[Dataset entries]
········

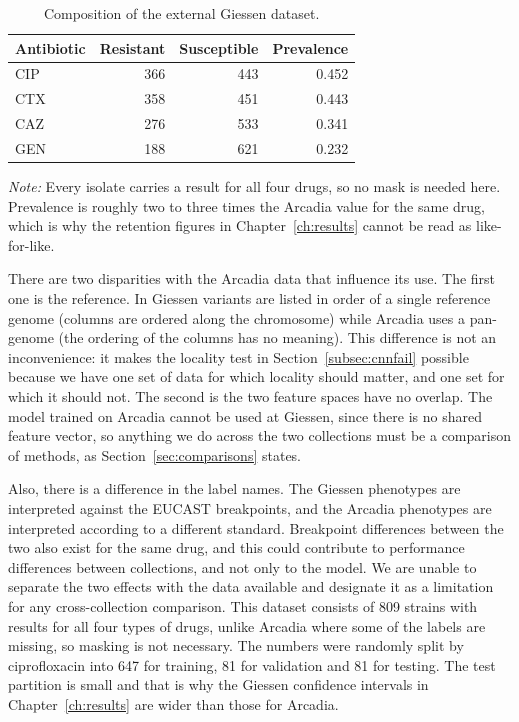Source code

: \begin{table}[htb]
\centering
\caption{Composition of the external Giessen dataset.}
\label{tab:giessen}
\small
\begin{tabular}{|l|r|r|r|}
\hline
\textbf{Antibiotic} & \textbf{Resistant} & \textbf{Susceptible} & \textbf{Prevalence} \\
\hline
CIP & 366 & 443 & 0.452 \\ \hline
CTX & 358 & 451 & 0.443 \\ \hline
CAZ & 276 & 533 & 0.341 \\ \hline
GEN & 188 & 621 & 0.232 \\ \hline
\end{tabular}
\vspace{0.4em}

\noindent\footnotesize\textit{Note:} Every isolate carries a result for all four drugs, so no
mask is needed here. Prevalence is roughly two to three times the Arcadia value for the same
drug, which is why the retention figures in Chapter~\ref{ch:results} cannot be read as
like-for-like.
\end{table}

There are two disparities with the Arcadia data that influence its use. The first one is the
reference. In Giessen variants are listed in order of a single reference genome (columns are
ordered along the chromosome) while Arcadia uses a pan-genome (the ordering of the columns has
no meaning). This difference is not an inconvenience: it makes the locality test in
Section~\ref{subsec:cnnfail} possible because we have one set of data for which locality
should matter, and one set for which it should not. The second is the two feature spaces have
no overlap. The model trained on Arcadia cannot be used at Giessen, since there is no shared
feature vector, so anything we do across the two collections must be a comparison of methods,
as Section~\ref{sec:comparisons} states.

\vspace{1em}

Also, there is a difference in the label names. The Giessen phenotypes are interpreted against
the EUCAST breakpoints, and the Arcadia phenotypes are interpreted according to a different
standard. Breakpoint differences between the two also exist for the same drug, and this could
contribute to performance differences between collections, and not only to the model. We are
unable to separate the two effects with the data available and designate it as a limitation
for any cross-collection comparison. This dataset consists of 809 strains with results for all
four types of drugs, unlike Arcadia where some of the labels are missing, so masking is not
necessary. The numbers were randomly split by ciprofloxacin into 647 for training, 81 for
validation and 81 for testing. The test partition is small and that is why the Giessen
confidence intervals in Chapter~\ref{ch:results} are wider than those for Arcadia.

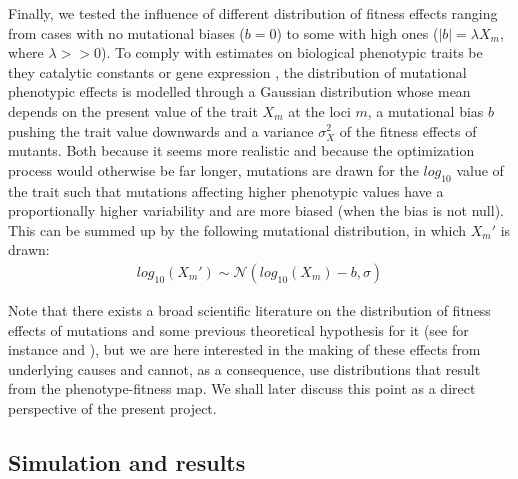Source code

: \documentclass[11pt,onecolumn]{article}
\begin{document}
Finally, we tested the influence of different distribution of fitness effects ranging from cases with no mutational biases ($b=0$) to some with high ones ($|b|=\lambda X_m$, where $\lambda>>0$). To comply with estimates on biological phenotypic traits  be they catalytic constants \citep{Carlin16} or gene expression \citep{Metzger16,Hodgins-Davis19}, the distribution of mutational phenotypic effects is modelled through a Gaussian distribution whose mean depends on the present value of the trait $X_m$ at the loci $m$, a mutational bias $b$ pushing the trait value downwards and a variance $\sigma_X^2$ of the fitness effects of mutants. Both because it seems more realistic \citep{Carlin16} and because the optimization process would otherwise be far longer, mutations are drawn for the $log_{10}$ value of the trait such that mutations affecting higher phenotypic values have a proportionally higher variability and are more biased (when the bias is not null). This can be summed up by the following mutational distribution, in which $X_m'$ is drawn:
\begin{align}
log_{10}(X_m') \sim \mathcal{N}(log_{10}(X_m)-b,\sigma)
\end{align}

Note that there exists a broad scientific literature on the distribution of fitness effects of mutations \citep{Keightley07,Orr03,Gillespie84} and some previous theoretical hypothesis for it (see for instance \cite{Martin06} and \cite{Rice15}), but we are here interested in the making of these effects from underlying causes and cannot, as a consequence, use distributions that result from the phenotype-fitness map. We shall later discuss this point as a direct perspective of the present project.

\subsection{Simulation and results}
\end{document}
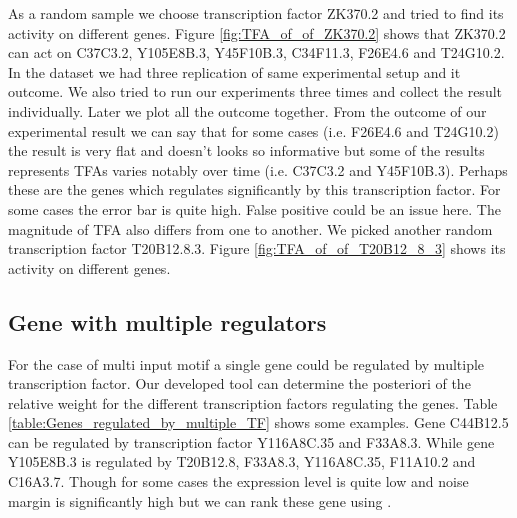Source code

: As a random sample we choose transcription factor ZK370.2 and tried to find its activity on different
genes. Figure \ref{fig:TFA_of_of_ZK370.2} shows that ZK370.2 can act on C37C3.2, Y105E8B.3, Y45F10B.3,
C34F11.3, F26E4.6 and T24G10.2. In the dataset we had three replication of same experimental setup and 
it outcome. We also tried to run our experiments three times and collect the result individually. 
Later we plot all the outcome together.
From the outcome of our experimental result we can say that for some cases (i.e. F26E4.6 and T24G10.2)
the result is very flat and doesn't looks so informative but some of the results represents TFAs varies 
notably over time (i.e. C37C3.2 and Y45F10B.3). 
Perhaps these are the genes which regulates significantly by this transcription
factor. For some cases the error bar is quite high. False positive could be an issue here. The magnitude 
of TFA also differs from one to another.
We picked another random transcription factor T20B12.8.3. Figure \ref{fig:TFA_of_of_T20B12_8_3} shows its
activity on different genes.

\subsection{Gene with multiple regulators}
For the case of multi input motif a single gene could be regulated by multiple transcription factor. Our 
developed tool can determine the posteriori of the relative weight for the different transcription
factors regulating the genes. Table \ref{table:Genes_regulated_by_multiple_TF} shows some examples.
Gene C44B12.5 can be regulated by transcription factor Y116A8C.35 and F33A8.3. While gene
Y105E8B.3 is regulated by T20B12.8, F33A8.3, Y116A8C.35, F11A10.2 and C16A3.7. Though for some cases 
the expression level is quite low and noise margin is significantly high but we can rank these 
gene using \cite{Kalaitzis:2011}.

········

Required work
What is needed is every line of the records above that contains the word "activity".

Output of the task
: As a random sample we choose transcription factor ZK370.2 and tried to find its activity on different
activity on different genes.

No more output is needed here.